**WORK ITEM**
All records that follow are to be restated exactly.

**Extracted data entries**
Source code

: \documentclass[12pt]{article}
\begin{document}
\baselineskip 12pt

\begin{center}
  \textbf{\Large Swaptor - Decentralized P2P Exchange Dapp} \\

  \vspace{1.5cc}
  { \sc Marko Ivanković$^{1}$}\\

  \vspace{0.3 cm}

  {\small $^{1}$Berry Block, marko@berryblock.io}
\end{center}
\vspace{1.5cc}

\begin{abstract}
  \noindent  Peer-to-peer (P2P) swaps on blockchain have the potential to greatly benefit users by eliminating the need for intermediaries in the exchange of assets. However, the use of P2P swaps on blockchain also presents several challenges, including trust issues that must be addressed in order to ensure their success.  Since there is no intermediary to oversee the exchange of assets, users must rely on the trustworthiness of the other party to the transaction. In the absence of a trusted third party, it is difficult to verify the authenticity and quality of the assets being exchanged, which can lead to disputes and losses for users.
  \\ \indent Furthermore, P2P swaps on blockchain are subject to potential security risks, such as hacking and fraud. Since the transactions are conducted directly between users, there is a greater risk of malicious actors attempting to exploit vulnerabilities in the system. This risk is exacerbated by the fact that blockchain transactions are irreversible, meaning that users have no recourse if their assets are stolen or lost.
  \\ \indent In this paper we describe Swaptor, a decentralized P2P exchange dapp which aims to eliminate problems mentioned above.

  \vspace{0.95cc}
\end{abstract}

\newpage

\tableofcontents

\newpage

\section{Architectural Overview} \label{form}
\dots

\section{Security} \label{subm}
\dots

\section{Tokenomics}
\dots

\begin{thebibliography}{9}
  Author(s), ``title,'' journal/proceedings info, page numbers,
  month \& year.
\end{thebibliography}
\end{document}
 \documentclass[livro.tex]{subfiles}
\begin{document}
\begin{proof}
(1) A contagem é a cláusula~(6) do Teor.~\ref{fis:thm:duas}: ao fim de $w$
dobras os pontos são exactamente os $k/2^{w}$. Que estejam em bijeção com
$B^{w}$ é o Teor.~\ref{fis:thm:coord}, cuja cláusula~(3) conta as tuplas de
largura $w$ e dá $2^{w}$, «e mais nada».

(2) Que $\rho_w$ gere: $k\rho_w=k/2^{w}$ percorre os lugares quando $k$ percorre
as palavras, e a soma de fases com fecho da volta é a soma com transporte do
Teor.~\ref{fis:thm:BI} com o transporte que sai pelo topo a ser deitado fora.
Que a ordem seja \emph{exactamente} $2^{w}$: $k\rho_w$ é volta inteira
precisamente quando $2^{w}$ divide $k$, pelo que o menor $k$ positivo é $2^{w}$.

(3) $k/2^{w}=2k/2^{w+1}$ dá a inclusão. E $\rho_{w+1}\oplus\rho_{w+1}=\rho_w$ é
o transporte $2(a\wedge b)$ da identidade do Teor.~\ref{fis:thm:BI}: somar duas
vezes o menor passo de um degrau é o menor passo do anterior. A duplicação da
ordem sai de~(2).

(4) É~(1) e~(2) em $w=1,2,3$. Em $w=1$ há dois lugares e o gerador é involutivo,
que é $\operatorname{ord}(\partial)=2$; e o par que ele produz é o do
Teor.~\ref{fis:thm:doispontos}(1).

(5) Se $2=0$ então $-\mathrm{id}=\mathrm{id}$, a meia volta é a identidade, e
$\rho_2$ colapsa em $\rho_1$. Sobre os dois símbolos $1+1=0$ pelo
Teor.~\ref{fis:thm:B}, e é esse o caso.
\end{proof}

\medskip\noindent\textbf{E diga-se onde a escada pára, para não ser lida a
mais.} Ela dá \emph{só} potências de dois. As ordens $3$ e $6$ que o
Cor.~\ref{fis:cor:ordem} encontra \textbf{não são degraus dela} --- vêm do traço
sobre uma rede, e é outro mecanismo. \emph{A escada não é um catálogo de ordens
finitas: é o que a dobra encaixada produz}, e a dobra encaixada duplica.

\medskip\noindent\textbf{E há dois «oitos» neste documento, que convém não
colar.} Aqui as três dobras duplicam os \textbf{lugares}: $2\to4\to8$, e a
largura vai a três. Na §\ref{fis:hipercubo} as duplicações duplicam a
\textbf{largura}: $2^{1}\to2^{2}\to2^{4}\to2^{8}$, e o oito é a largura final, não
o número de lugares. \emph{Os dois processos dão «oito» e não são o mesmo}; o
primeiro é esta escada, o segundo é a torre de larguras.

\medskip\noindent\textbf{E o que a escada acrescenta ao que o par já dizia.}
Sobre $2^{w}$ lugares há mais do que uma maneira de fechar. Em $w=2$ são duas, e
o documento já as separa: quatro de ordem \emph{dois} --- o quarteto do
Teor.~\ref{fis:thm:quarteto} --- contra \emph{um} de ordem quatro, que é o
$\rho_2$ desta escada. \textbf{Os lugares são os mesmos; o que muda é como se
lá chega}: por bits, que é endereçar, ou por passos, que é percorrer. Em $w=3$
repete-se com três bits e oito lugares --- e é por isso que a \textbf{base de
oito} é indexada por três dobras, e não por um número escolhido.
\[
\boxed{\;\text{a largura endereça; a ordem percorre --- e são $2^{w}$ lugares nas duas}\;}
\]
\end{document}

**EXPECTED OUTPUT**
Source code

: \documentclass[12pt]{article}
\begin{document}
\baselineskip 12pt

\begin{center}
  \textbf{\Large Swaptor - Decentralized P2P Exchange Dapp} \\

  \vspace{1.5cc}
  { \sc Marko Ivanković$^{1}$}\\

  \vspace{0.3 cm}

  {\small $^{1}$Berry Block, marko@berryblock.io}
\end{center}
\vspace{1.5cc}

\begin{abstract}
  \noindent  Peer-to-peer (P2P) swaps on blockchain have the potential to greatly benefit users by eliminating the need for intermediaries in the exchange of assets. However, the use of P2P swaps on blockchain also presents several challenges, including trust issues that must be addressed in order to ensure their success.  Since there is no intermediary to oversee the exchange of assets, users must rely on the trustworthiness of the other party to the transaction. In the absence of a trusted third party, it is difficult to verify the authenticity and quality of the assets being exchanged, which can lead to disputes and losses for users.
  \\ \indent Furthermore, P2P swaps on blockchain are subject to potential security risks, such as hacking and fraud. Since the transactions are conducted directly between users, there is a greater risk of malicious actors attempting to exploit vulnerabilities in the system. This risk is exacerbated by the fact that blockchain transactions are irreversible, meaning that users have no recourse if their assets are stolen or lost.
  \\ \indent In this paper we describe Swaptor, a decentralized P2P exchange dapp which aims to eliminate problems mentioned above.

  \vspace{0.95cc}
\end{abstract}

\newpage

\tableofcontents

\newpage

\section{Architectural Overview} \label{form}
\dots

\section{Security} \label{subm}
\dots

\section{Tokenomics}
\dots

\begin{thebibliography}{9}
  Author(s), ``title,'' journal/proceedings info, page numbers,
  month \& year.
\end{thebibliography}
\end{document}
 \documentclass[livro.tex]{subfiles}
\begin{document}
\begin{proof}
(1) A contagem é a cláusula~(6) do Teor.~\ref{fis:thm:duas}: ao fim de $w$
dobras os pontos são exactamente os $k/2^{w}$. Que estejam em bijeção com
$B^{w}$ é o Teor.~\ref{fis:thm:coord}, cuja cláusula~(3) conta as tuplas de
largura $w$ e dá $2^{w}$, «e mais nada».

(2) Que $\rho_w$ gere: $k\rho_w=k/2^{w}$ percorre os lugares quando $k$ percorre
as palavras, e a soma de fases com fecho da volta é a soma com transporte do
Teor.~\ref{fis:thm:BI} com o transporte que sai pelo topo a ser deitado fora.
Que a ordem seja \emph{exactamente} $2^{w}$: $k\rho_w$ é volta inteira
precisamente quando $2^{w}$ divide $k$, pelo que o menor $k$ positivo é $2^{w}$.

(3) $k/2^{w}=2k/2^{w+1}$ dá a inclusão. E $\rho_{w+1}\oplus\rho_{w+1}=\rho_w$ é
o transporte $2(a\wedge b)$ da identidade do Teor.~\ref{fis:thm:BI}: somar duas
vezes o menor passo de um degrau é o menor passo do anterior. A duplicação da
ordem sai de~(2).

(4) É~(1) e~(2) em $w=1,2,3$. Em $w=1$ há dois lugares e o gerador é involutivo,
que é $\operatorname{ord}(\partial)=2$; e o par que ele produz é o do
Teor.~\ref{fis:thm:doispontos}(1).

(5) Se $2=0$ então $-\mathrm{id}=\mathrm{id}$, a meia volta é a identidade, e
$\rho_2$ colapsa em $\rho_1$. Sobre os dois símbolos $1+1=0$ pelo
Teor.~\ref{fis:thm:B}, e é esse o caso.
\end{proof}

\medskip\noindent\textbf{E diga-se onde a escada pára, para não ser lida a
mais.} Ela dá \emph{só} potências de dois. As ordens $3$ e $6$ que o
Cor.~\ref{fis:cor:ordem} encontra \textbf{não são degraus dela} --- vêm do traço
sobre uma rede, e é outro mecanismo. \emph{A escada não é um catálogo de ordens
finitas: é o que a dobra encaixada produz}, e a dobra encaixada duplica.

\medskip\noindent\textbf{E há dois «oitos» neste documento, que convém não
colar.} Aqui as três dobras duplicam os \textbf{lugares}: $2\to4\to8$, e a
largura vai a três. Na §\ref{fis:hipercubo} as duplicações duplicam a
\textbf{largura}: $2^{1}\to2^{2}\to2^{4}\to2^{8}$, e o oito é a largura final, não
o número de lugares. \emph{Os dois processos dão «oito» e não são o mesmo}; o
primeiro é esta escada, o segundo é a torre de larguras.

\medskip\noindent\textbf{E o que a escada acrescenta ao que o par já dizia.}
Sobre $2^{w}$ lugares há mais do que uma maneira de fechar. Em $w=2$ são duas, e
o documento já as separa: quatro de ordem \emph{dois} --- o quarteto do
Teor.~\ref{fis:thm:quarteto} --- contra \emph{um} de ordem quatro, que é o
$\rho_2$ desta escada. \textbf{Os lugares são os mesmos; o que muda é como se
lá chega}: por bits, que é endereçar, ou por passos, que é percorrer. Em $w=3$
repete-se com três bits e oito lugares --- e é por isso que a \textbf{base de
oito} é indexada por três dobras, e não por um número escolhido.
\[
\boxed{\;\text{a largura endereça; a ordem percorre --- e são $2^{w}$ lugares nas duas}\;}
\]
\end{document}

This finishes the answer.